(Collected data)
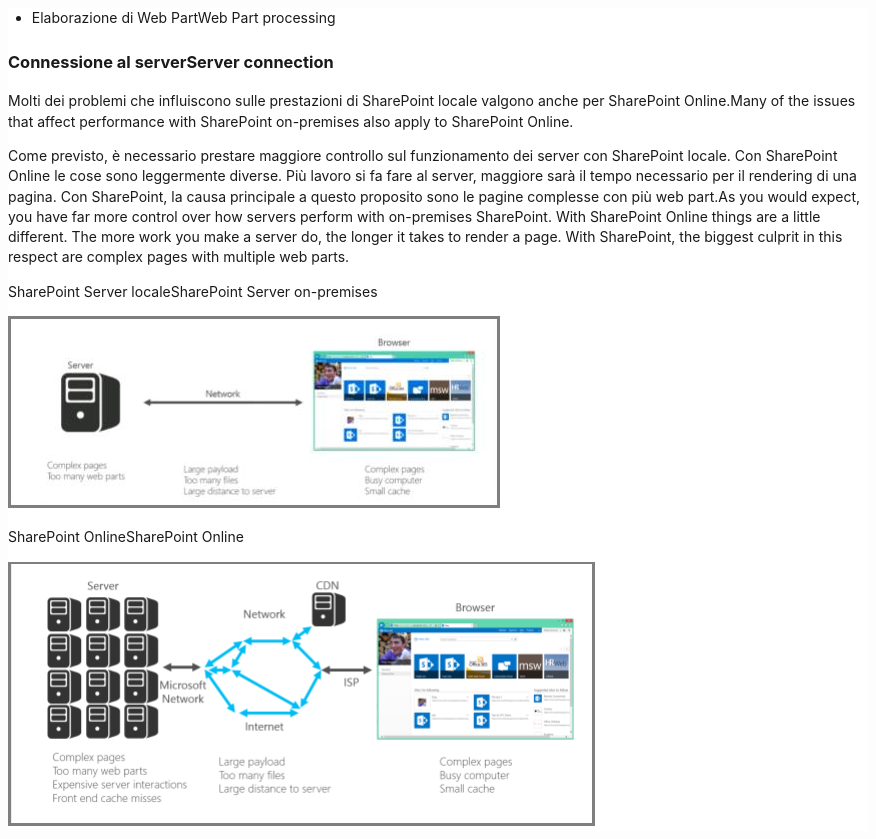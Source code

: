 - <span data-ttu-id="e1c1d-135">Elaborazione di Web Part</span><span class="sxs-lookup"><span data-stu-id="e1c1d-135">Web Part processing</span></span>
    
### <a name="server-connection"></a><span data-ttu-id="e1c1d-136">Connessione al server</span><span class="sxs-lookup"><span data-stu-id="e1c1d-136">Server connection</span></span>

<span data-ttu-id="e1c1d-137">Molti dei problemi che influiscono sulle prestazioni di SharePoint locale valgono anche per SharePoint Online.</span><span class="sxs-lookup"><span data-stu-id="e1c1d-137">Many of the issues that affect performance with SharePoint on-premises also apply to SharePoint Online.</span></span>
  
<span data-ttu-id="e1c1d-p104">Come previsto, è necessario prestare maggiore controllo sul funzionamento dei server con SharePoint locale. Con SharePoint Online le cose sono leggermente diverse. Più lavoro si fa fare al server, maggiore sarà il tempo necessario per il rendering di una pagina. Con SharePoint, la causa principale a questo proposito sono le pagine complesse con più web part.</span><span class="sxs-lookup"><span data-stu-id="e1c1d-p104">As you would expect, you have far more control over how servers perform with on-premises SharePoint. With SharePoint Online things are a little different. The more work you make a server do, the longer it takes to render a page. With SharePoint, the biggest culprit in this respect are complex pages with multiple web parts.</span></span>
  
<span data-ttu-id="e1c1d-142">SharePoint Server locale</span><span class="sxs-lookup"><span data-stu-id="e1c1d-142">SharePoint Server on-premises</span></span>
  
![Schermata del server in locale](../media/a8e9b646-cdff-4131-976a-b5f891da44ac.png)
  
<span data-ttu-id="e1c1d-144">SharePoint Online</span><span class="sxs-lookup"><span data-stu-id="e1c1d-144">SharePoint Online</span></span>
  
![Schermata del server online](../media/46b27ded-d8a4-4287-b3e0-2603a764b8f8.png)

* **Problem to work on**
Scan the data above and copy each line containing the word "media".

* **Exercise output**
![Schermata del server in locale](../media/a8e9b646-cdff-4131-976a-b5f891da44ac.png)
![Schermata del server online](../media/46b27ded-d8a4-4287-b3e0-2603a764b8f8.png)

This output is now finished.